E os amigos se desviaram de mim. Redelvim, que sempre foi pouco afetivo, tomou o seu rumo. Anda pela fazenda e dele não tenho notícia. Glicério deixou a Seção e passou a trabalhar nos serviços de advocacia do Estado: foi o bastante para afrouxar nosso convívio. Jandira se afasta cada vez mais, quase me parece estranha. Dentro em pouco, talvez nada tenhamos de comum. Acabou o namoro com o tal doutorando, mas deve ter arranjado outros, pois não dá sinal de si. Vive no seu mundo de Pereirinhas e de Azevedos Leões. Apenas Silviano, ainda que pouco encontradiço, permanece a oferecer interesse. Ah! É verdade: Florêncio não me tem faltado. Mas continua Florêncio. Que dizer dele? É um homem sem história, e nisso está sua felicidade.

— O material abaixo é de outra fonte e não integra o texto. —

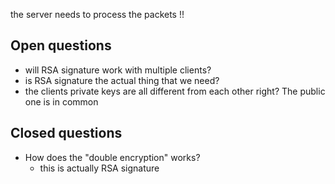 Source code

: the server needs to process the packets !!
## Open questions

- will RSA signature work with multiple clients?
- is RSA signature the actual thing that we need?
- the clients private keys are all different from each other right? The public one is in common

## Closed questions

- How does the "double encryption" works? 
    * this is actually RSA signature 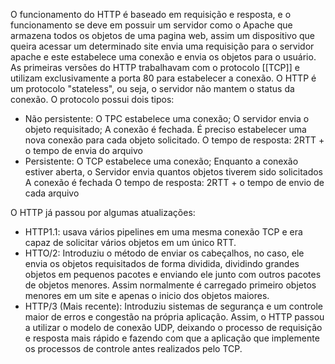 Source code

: O funcionamento do HTTP é baseado em requisição e resposta, e o funcionamento se deve em possuir um servidor como o Apache que armazena todos os objetos de uma pagina web, assim um dispositivo que queira acessar um determinado site envia uma requisição para o servidor apache e este estabelece uma conexão e envia os objetos para o usuário. 
As primeiras versões do HTTP trabalhavam com o protocolo [[TCP]] e utilizam exclusivamente a porta 80 para estabelecer a conexão.
O HTTP é um protocolo "stateless", ou seja, o servidor não mantem o status da conexão.
O protocolo possui dois tipos:
* Não persistente:
	O TPC estabelece uma conexão;
	O servidor envia o objeto requisitado;
	A conexão é fechada.
	É preciso estabelecer uma nova conexão para cada objeto solicitado.
	O tempo de resposta: 2RTT + o tempo de envia do arquivo
* Persistente:
	O TCP estabelece uma conexão;
	Enquanto a conexão estiver aberta, o Servidor envia quantos objetos tiverem sido solicitados
	A conexão é fechada
	O tempo de resposta: 2RTT + o tempo de envio de cada arquivo

O HTTP já passou por algumas atualizações:
* HTTP1.1:
	usava vários pipelines em uma mesma conexão TCP e era capaz de solicitar vários objetos em um único RTT.
* HTTO/2:
	Introduziu o método de enviar os cabeçalhos, no caso, ele envia os objetos requisitados de forma dividida, dividindo grandes objetos em pequenos pacotes e enviando ele junto com outros pacotes de objetos menores. Assim normalmente é carregado primeiro objetos menores em um site e apenas o inicio dos objetos maiores.
* HTTP/3 (Mais recente):
	Introduziu sistemas de segurança e um controle maior de erros e congestão na própria aplicação. Assim, o HTTP passou a utilizar o modelo de conexão UDP, deixando o processo de requisição e resposta mais rápido e fazendo com que a aplicação que implemente os processos de controle antes realizados pelo TCP. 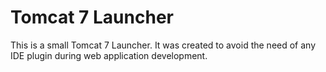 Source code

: # Tomcat 7 Launcher

This is a small Tomcat 7 Launcher. It was created to avoid the need 
of any IDE plugin during web application development. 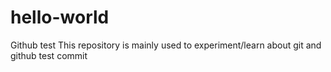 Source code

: # hello-world
Github test
This repository is mainly used to experiment/learn about git and github
test commit
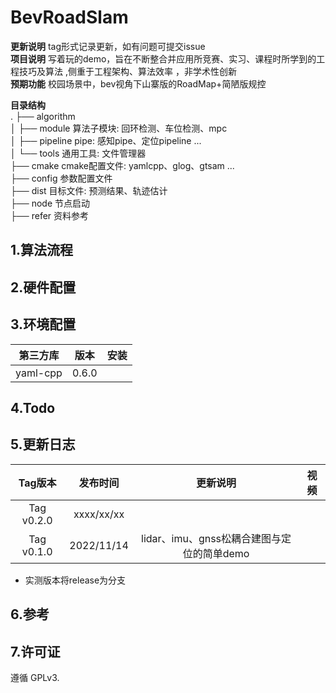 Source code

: # BevRoadSlam

**更新说明** tag形式记录更新，如有问题可提交issue       
**项目说明** 写着玩的demo，旨在不断整合并应用所竞赛、实习、课程时所学到的工程技巧及算法 ,侧重于工程架构、算法效率 ，非学术性创新   
**预期功能**  校园场景中，bev视角下山寨版的RoadMap+简陋版规控

**目录结构**  
.
├── algorithm  
│   ├── module		 算法子模块: 回环检测、车位检测、mpc    
│   ├── pipeline		pipe: 感知pipe、定位pipeline ...    
│   └── tools             通用工具: 文件管理器    
├── cmake				 cmake配置文件: yamlcpp、glog、gtsam ...      
├── config				    参数配置文件        
├── dist				   	 目标文件: 预测结果、轨迹估计  
├── node				   节点启动    
├── refer				     资料参考    


## 1.算法流程


## 2.硬件配置



## 3.环境配置

|  第三方库  |    版本    |安装|
| :----: | :----: | :----: |
| yaml-cpp |0.6.0|  |



## 4.Todo


## 5.更新日志

| Tag版本| 发布时间  |更新说明|视频|  
|:---:|:----:|:---: |:---:| 
| Tag v0.2.0|xxxx/xx/xx||
| Tag v0.1.0|2022/11/14|lidar、imu、gnss松耦合建图与定位的简单demo|

* 实测版本将release为分支   

## 6.参考

## 7.许可证
遵循 GPLv3.
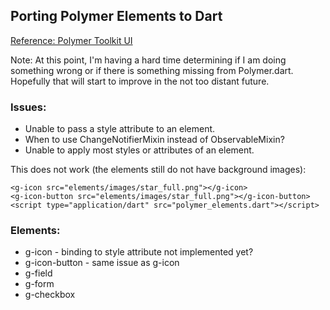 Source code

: ## Porting Polymer Elements to Dart ##
[Reference: Polymer Toolkit UI](https://github.com/Polymer/toolkit-ui/tree/master/elements)

Note: At this point, I'm having a hard time determining if I am doing something wrong or if there is something missing from Polymer.dart.  Hopefully that will start to improve in the not too distant future.

### Issues: ###

- Unable to pass a style attribute to an element.
- When to use ChangeNotifierMixin instead of ObservableMixin?
- Unable to apply most styles or attributes of an element.

This does not work (the elements still do not have background images):

    <g-icon src="elements/images/star_full.png"></g-icon>
    <g-icon-button src="elements/images/star_full.png"></g-icon-button>
    <script type="application/dart" src="polymer_elements.dart"></script>

### Elements: ###

- g-icon - binding to style attribute not implemented yet?
- g-icon-button - same issue as g-icon 
- g-field
- g-form
- g-checkbox

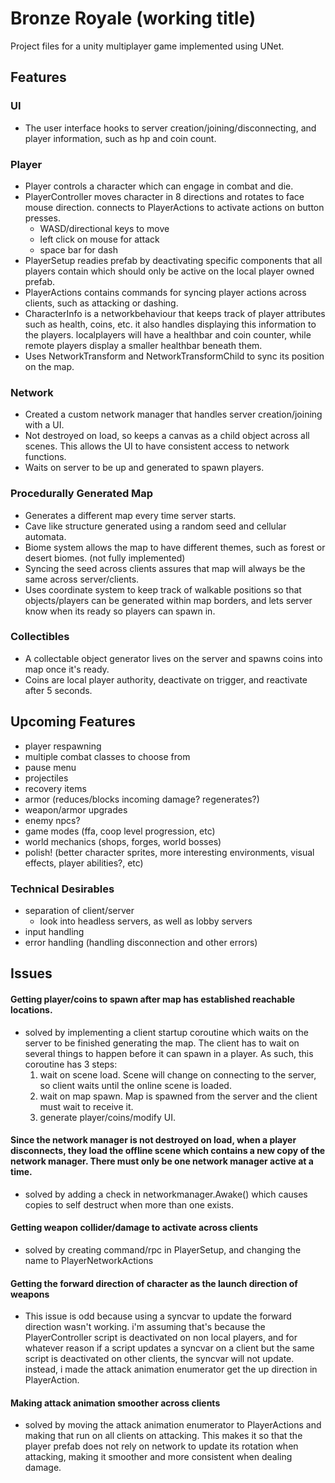 # Bronze Royale (working title)

Project files for a unity multiplayer game implemented using UNet. 

## Features
### UI
- The user interface hooks to server creation/joining/disconnecting, and player information, such as hp and coin count.

### Player
- Player controls a character which can engage in combat and die.
- PlayerController moves character in 8 directions and rotates to face mouse direction. connects to PlayerActions to activate actions on button presses.
  - WASD/directional keys to move
  - left click on mouse for attack
  - space bar for dash
- PlayerSetup readies prefab by deactivating specific components that all players contain which should only be active on the local player owned prefab. 
- PlayerActions contains commands for syncing player actions across clients, such as attacking or dashing.
- CharacterInfo is a networkbehaviour that keeps track of player attributes such as health, coins, etc. it also handles displaying this information to the players. localplayers will have a healthbar and coin counter, while remote players display a smaller healthbar beneath them.
- Uses NetworkTransform and NetworkTransformChild to sync its position on the map.

### Network
- Created a custom network manager that handles server creation/joining with a UI. 
- Not destroyed on load, so keeps a canvas as a child object across all scenes. This allows the UI to have consistent access to network functions.
- Waits on server to be up and generated to spawn players.

### Procedurally Generated Map
- Generates a different map every time server starts.
- Cave like structure generated using a random seed and cellular automata.
- Biome system allows the map to have different themes, such as forest or desert biomes. (not fully implemented)
- Syncing the seed across clients assures that map will always be the same across server/clients.
- Uses coordinate system to keep track of walkable positions so that objects/players can be generated within map borders, and lets server know when its ready so players can spawn in.

### Collectibles
- A collectable object generator lives on the server and spawns coins into map once it's ready.
- Coins are local player authority, deactivate on trigger, and reactivate after 5 seconds.

## Upcoming Features
- player respawning
- multiple combat classes to choose from
- pause menu
- projectiles
- recovery items
- armor (reduces/blocks incoming damage? regenerates?)
- weapon/armor upgrades
- enemy npcs?
- game modes (ffa, coop level progression, etc)
- world mechanics (shops, forges, world bosses)
- polish! (better character sprites, more interesting environments, visual effects, player abilities?, etc)

### Technical Desirables
- separation of client/server
  * look into headless servers, as well as lobby servers
- input handling
- error handling (handling disconnection and other errors)

## Issues
#### Getting player/coins to spawn after map has established reachable locations.
- solved by implementing a client startup coroutine which waits on the server to be finished generating the map. The client has to wait on several things to happen before it can spawn in a player. As such, this coroutine has 3 steps:
  1. wait on scene load. Scene will change on connecting to the server, so client waits until the online scene is loaded.
  2. wait on map spawn. Map is spawned from the server and the client must wait to receive it.
  3. generate player/coins/modify UI. 

#### Since the network manager is not destroyed on load, when a player disconnects, they load the offline scene which contains a new copy of the network manager. There must only be one network manager active at a time.
  * solved by adding a check in networkmanager.Awake() which causes copies to self destruct when more than one exists.

#### Getting weapon collider/damage to activate across clients
  * solved by creating command/rpc in PlayerSetup, and changing the name to PlayerNetworkActions

#### Getting the forward direction of character as the launch direction of weapons
  * This issue is odd because using a syncvar to update the forward direction wasn't working. i'm assuming that's because the PlayerController script is deactivated on non local players, and for whatever reason if a script updates a syncvar on a client but the same script is deactivated on other clients, the syncvar will not update. instead, i made the attack animation enumerator get the up direction in PlayerAction.

#### Making attack animation smoother across clients
  * solved by moving the attack animation enumerator to PlayerActions and making that run on all clients on attacking. This makes it so that the player prefab does not rely on network to update its rotation when attacking, making it smoother and more consistent when dealing damage. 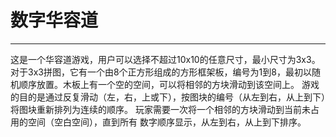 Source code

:# 数字华容道

------

这是一个华容道游戏，用户可以选择不超过10x10的任意尺寸，最小尺寸为3x3。 对于3x3拼图，它有一个由8个正方形组成的方形框架板，编号为1到8，最初以随机顺序放置。木板上有一个空的空间，可以将相邻的方块滑动到该空间上。 游戏的目的是通过反复滑动（左，右，上或下），按图块的编号（从左到右，从上到下）将图块重新排列为连续的顺序。
玩家需要一次将一个相邻的方块滑动到当前未占用的空间（空白空间），直到所有 数字顺序显示，从左到右，从上到下排序。

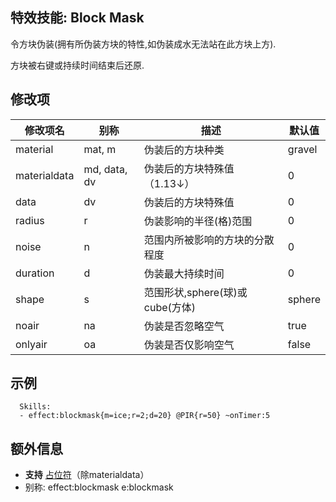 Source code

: 特效技能: Block Mask
--------------------------

令方块伪装(拥有所伪装方块的特性,如伪装成水无法站在此方块上方).

方块被右键或持续时间结束后还原.

修改项
----------

| 修改项名 | 别称    | 描述                                                                                                    | 默认值 |
|-----------|------------|----------------------------------------------------------------------------------------------------------------|---------------|
| material  | mat, m | 伪装后的方块种类 | gravel        |
| materialdata | md, data, dv | 伪装后的方块特殊值（1.13↓） | 0 |
| data      | dv     | 伪装后的方块特殊值     | 0             |
| radius    | r      | 伪装影响的半径(格)范围 | 0             |
| noise     | n      | 范围内所被影响的方块的分散程度 | 0             |
| duration  | d      | 伪装最大持续时间 | 0             |
| shape     | s      | 范围形状,sphere(球)或cube(方体) | sphere        |
| noair     | na     | 伪装是否忽略空气  | true          |
| onlyair   | oa     | 伪装是否仅影响空气  | false         |

示例
--------

      Skills:
      - effect:blockmask{m=ice;r=2;d=20} @PIR{r=50} ~onTimer:5

额外信息
-------

- **支持** [占位符](/技能/占位符)（除materialdata）
- 别称: effect:blockmask e:blockmask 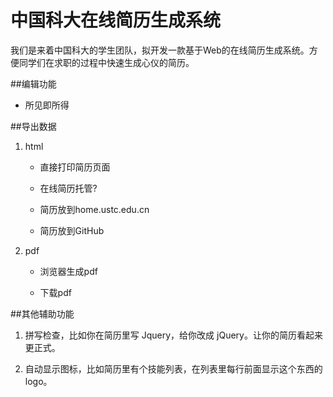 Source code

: # 中国科大在线简历生成系统
我们是来着中国科大的学生团队，拟开发一款基于Web的在线简历生成系统。方便同学们在求职的过程中快速生成心仪的简历。

##编辑功能
* 所见即所得

##导出数据
1.  html

    -   直接打印简历页面

    -   在线简历托管?

    -   简历放到home.ustc.edu.cn

    -   简历放到GitHub

2.  pdf

    -   浏览器生成pdf

    -   下载pdf

##其他辅助功能

1.  拼写检查，比如你在简历里写 Jquery，给你改成 jQuery。让你的简历看起来更正式。

2.  自动显示图标，比如简历里有个技能列表，在列表里每行前面显示这个东西的 logo。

Como um ano, que passa, modifica o aspecto das coisas! Minha vida se reduz a Emílio, Carolino, Giovanni e Prudêncio. Isto é: encolhe-se na Rua Erê, como dentro de um caramujo.
Leio um pouco e caminho pela cidade, em companhia do Carolino. Às vezes não encontro lugar que me sirva, e ando, ando sempre, como Judeu Errante. Não procurarei os amigos: se não me aparecem é porque já não me querem.
Creio que já escrevi tudo o que havia em mim para escrever.
"O Amanuense Belmiro", Cyro dos Anjos
(Cyro dos Anjos nasceu no dia 5 de Outubro de 1906. Morreu em 1994.)